Exercise directions>
Locate every line below that contains the word "image" and copy it.

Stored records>
::::::

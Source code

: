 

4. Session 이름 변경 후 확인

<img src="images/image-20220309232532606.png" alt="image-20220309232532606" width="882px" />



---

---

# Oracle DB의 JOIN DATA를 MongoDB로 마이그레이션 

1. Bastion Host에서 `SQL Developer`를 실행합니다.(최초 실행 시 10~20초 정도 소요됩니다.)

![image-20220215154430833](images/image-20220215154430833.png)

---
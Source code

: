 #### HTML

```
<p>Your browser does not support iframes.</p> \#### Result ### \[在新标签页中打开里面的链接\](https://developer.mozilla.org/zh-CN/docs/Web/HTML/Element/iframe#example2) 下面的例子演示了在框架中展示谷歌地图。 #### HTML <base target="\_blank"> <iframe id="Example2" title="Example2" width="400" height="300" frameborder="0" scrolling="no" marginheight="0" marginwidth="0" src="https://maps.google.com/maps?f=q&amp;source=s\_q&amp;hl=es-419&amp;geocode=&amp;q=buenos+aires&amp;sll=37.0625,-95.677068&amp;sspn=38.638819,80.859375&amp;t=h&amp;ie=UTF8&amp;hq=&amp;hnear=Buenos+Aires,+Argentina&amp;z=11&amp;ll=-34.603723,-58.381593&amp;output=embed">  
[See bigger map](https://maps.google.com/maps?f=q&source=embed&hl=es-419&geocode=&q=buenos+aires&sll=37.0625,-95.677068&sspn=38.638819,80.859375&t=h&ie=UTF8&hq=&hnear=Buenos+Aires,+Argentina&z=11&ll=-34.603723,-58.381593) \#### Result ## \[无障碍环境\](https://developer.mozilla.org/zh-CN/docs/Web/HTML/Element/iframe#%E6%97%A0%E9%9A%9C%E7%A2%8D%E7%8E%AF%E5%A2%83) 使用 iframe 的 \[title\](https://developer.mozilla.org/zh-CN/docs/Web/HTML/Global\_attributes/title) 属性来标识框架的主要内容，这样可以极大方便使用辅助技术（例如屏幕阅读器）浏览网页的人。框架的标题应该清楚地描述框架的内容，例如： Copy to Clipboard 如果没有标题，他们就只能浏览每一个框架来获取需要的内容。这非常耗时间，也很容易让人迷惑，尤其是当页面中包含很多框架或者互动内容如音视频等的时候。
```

::::::

Answer to this exercise>
<img src="images/image-20220309232532606.png" alt="image-20220309232532606" width="882px" />
![image-20220215154430833](images/image-20220215154430833.png)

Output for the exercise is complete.